Quick Links

Re: Eager aggregation, take 3

From:	Robert Haas <robertmhaas(at)gmail(dot)com>
To:	Richard Guo <guofenglinux(at)gmail(dot)com>
Cc:	Matheus Alcantara <matheusssilv97(at)gmail(dot)com>, Tom Lane <tgl(at)sss(dot)pgh(dot)pa(dot)us>, Tender Wang <tndrwang(at)gmail(dot)com>, Paul George <p(dot)a(dot)george19(at)gmail(dot)com>, Andy Fan <zhihuifan1213(at)163(dot)com>, PostgreSQL-development <pgsql-hackers(at)postgresql(dot)org>, pgsql-hackers(at)lists(dot)postgresql(dot)org
Subject:	Re: Eager aggregation, take 3
Date:	2025-09-09 14:30:01
Message-ID:	CA+TgmobT156YuP5HUscbR_17nQs=KC703T=SB3VkQMcFbK4Gqw@mail.gmail.com
Views:	Whole Thread \| Raw Message \| Download mbox \| Resend email
Thread:
Lists:	pgsql-hackers

On Tue, Sep 9, 2025 at 6:30 AM Richard Guo <guofenglinux(at)gmail(dot)com> wrote:
> > I think it would be worth considering generating the partially grouped
> > relations in a second pass.
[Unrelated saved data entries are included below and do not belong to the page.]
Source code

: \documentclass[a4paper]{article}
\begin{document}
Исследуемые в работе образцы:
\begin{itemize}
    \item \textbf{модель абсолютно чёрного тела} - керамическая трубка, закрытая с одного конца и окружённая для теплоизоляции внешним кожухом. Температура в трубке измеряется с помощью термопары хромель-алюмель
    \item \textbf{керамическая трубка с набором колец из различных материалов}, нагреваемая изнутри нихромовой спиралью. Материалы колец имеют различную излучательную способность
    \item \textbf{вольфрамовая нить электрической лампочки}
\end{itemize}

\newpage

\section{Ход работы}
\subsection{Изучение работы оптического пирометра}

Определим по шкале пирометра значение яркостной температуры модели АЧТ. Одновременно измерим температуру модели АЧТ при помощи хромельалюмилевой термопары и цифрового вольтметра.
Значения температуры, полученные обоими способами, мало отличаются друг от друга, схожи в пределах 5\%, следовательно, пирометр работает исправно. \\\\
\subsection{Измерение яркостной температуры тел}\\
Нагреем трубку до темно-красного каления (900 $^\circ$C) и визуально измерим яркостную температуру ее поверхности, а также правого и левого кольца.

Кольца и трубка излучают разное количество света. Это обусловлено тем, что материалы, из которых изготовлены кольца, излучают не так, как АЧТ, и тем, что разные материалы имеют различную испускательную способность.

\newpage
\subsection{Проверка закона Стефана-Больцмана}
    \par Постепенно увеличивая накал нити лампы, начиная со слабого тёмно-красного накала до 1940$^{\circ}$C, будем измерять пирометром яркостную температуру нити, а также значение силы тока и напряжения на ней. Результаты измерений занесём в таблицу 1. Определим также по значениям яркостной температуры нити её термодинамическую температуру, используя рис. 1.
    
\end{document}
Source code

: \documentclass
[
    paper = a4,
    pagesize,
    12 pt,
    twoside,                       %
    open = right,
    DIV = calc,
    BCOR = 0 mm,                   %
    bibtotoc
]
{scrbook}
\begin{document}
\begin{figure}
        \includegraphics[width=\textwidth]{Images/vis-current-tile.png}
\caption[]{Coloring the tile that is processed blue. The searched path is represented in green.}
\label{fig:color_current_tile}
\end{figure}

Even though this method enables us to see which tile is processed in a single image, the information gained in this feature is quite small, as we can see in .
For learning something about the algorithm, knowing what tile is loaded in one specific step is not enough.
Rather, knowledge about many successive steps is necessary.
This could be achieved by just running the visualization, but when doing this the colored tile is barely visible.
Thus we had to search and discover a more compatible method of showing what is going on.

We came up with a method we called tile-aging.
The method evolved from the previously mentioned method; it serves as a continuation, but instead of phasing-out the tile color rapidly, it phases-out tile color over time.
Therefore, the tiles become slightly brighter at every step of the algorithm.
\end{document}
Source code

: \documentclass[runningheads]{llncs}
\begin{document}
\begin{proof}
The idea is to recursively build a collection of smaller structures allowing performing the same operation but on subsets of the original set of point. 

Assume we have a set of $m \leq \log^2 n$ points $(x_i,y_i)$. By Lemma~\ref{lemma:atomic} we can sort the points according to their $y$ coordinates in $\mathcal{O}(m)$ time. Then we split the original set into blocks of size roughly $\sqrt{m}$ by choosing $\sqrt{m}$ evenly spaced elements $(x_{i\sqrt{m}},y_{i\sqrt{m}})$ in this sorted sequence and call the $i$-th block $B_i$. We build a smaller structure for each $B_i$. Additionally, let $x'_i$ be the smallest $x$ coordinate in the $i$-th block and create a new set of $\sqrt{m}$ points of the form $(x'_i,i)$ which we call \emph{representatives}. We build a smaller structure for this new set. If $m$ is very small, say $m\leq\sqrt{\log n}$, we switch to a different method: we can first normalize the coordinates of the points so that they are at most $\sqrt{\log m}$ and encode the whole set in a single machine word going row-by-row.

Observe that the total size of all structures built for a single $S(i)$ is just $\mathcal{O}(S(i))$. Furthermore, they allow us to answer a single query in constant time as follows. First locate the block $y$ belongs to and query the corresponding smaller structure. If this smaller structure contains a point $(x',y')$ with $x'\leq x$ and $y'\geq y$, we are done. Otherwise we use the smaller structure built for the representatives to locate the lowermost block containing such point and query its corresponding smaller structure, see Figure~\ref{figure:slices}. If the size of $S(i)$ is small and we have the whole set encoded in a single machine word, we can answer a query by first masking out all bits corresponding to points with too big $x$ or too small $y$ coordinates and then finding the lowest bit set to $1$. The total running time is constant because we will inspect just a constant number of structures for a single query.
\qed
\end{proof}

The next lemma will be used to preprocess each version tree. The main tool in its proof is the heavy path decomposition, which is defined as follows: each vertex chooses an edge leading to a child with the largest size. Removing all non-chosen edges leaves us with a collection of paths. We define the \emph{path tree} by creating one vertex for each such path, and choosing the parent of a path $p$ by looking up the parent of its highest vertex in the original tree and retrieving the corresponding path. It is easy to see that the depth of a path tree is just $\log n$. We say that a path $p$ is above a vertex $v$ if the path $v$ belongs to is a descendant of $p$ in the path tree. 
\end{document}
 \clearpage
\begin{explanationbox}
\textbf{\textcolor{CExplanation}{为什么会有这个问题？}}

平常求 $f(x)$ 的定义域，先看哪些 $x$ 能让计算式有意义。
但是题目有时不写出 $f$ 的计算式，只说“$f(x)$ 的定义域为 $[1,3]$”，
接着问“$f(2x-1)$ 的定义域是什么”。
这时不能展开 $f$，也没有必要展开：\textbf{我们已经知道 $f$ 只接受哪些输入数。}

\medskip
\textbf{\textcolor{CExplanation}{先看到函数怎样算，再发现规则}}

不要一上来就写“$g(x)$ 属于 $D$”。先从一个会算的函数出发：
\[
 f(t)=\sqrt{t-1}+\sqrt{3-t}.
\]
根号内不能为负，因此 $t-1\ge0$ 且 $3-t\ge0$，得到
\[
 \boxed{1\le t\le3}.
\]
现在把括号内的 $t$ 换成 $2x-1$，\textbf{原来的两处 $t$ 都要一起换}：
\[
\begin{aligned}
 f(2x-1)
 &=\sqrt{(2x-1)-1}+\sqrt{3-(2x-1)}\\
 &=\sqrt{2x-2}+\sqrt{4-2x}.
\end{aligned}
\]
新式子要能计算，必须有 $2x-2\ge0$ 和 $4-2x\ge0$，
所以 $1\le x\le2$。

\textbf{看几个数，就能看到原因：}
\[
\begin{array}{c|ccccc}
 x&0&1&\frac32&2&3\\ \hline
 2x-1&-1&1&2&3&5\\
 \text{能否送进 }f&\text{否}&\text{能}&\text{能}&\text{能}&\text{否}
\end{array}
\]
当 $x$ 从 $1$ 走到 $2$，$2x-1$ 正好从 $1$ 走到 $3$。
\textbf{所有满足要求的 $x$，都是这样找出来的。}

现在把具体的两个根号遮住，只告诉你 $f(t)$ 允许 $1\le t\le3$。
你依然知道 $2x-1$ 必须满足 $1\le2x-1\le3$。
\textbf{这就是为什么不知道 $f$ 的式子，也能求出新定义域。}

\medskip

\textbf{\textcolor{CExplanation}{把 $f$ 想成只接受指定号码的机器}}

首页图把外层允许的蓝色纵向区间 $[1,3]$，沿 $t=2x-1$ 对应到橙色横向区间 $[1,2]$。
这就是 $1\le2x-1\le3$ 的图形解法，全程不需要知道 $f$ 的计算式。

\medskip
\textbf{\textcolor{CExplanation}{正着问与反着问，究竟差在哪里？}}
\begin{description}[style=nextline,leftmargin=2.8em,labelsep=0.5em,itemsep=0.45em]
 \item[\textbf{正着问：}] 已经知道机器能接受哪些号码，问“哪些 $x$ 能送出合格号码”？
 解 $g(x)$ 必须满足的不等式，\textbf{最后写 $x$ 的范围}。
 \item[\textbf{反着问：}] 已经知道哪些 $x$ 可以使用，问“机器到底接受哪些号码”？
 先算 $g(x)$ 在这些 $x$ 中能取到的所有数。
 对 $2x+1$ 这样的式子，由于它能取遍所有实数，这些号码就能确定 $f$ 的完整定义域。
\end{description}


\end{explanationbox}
Right now, as you progress from the bottom
> > of the join tree towards the top, you created grouped rels as you go.
> > But you could equally well finish planning everything up to the
> > scan/join target first and then go back and add grouped_rels to
> > relations where it seems worthwhile.
>
> Hmm, I don't think so. I think the presence of eager aggregation
> could change the best join order. For example, without eager
> aggregation, the optimizer might find that (A JOIN B) JOIN C the best
> join order. But with eager aggregation on B, the optimizer could
> prefer A JOIN (AGG(B) JOIN C). I'm not sure how we could find the
> best join order with eager aggregation applied without building the
> join tree from the bottom up.

Oh, that is a problem, yes. :-(

> > I haven't done a detailed comparison of generate_grouped_paths() to
> > other parts of the code, but I have an uncomfortable feeling that it
> > might be rather similar to some existing code that probably already
> > exists in multiple, slightly-different versions. Is there any
> > refactoring we could do here?
>
> Yeah, we currently have several functions that do similar, but not
> exactly the same, things. Maybe some refactoring is possible -- maybe
> not -- I haven't looked into it closely yet. However, I'd prefer to
> address that in a separate patch if possible, since this issue also
> exists on master, and I want to avoid introducing such changes in this
> already large patch.

Well, it's not just a matter of "this already exists" -- it gets
harder and harder to unify things the more near-copies you add.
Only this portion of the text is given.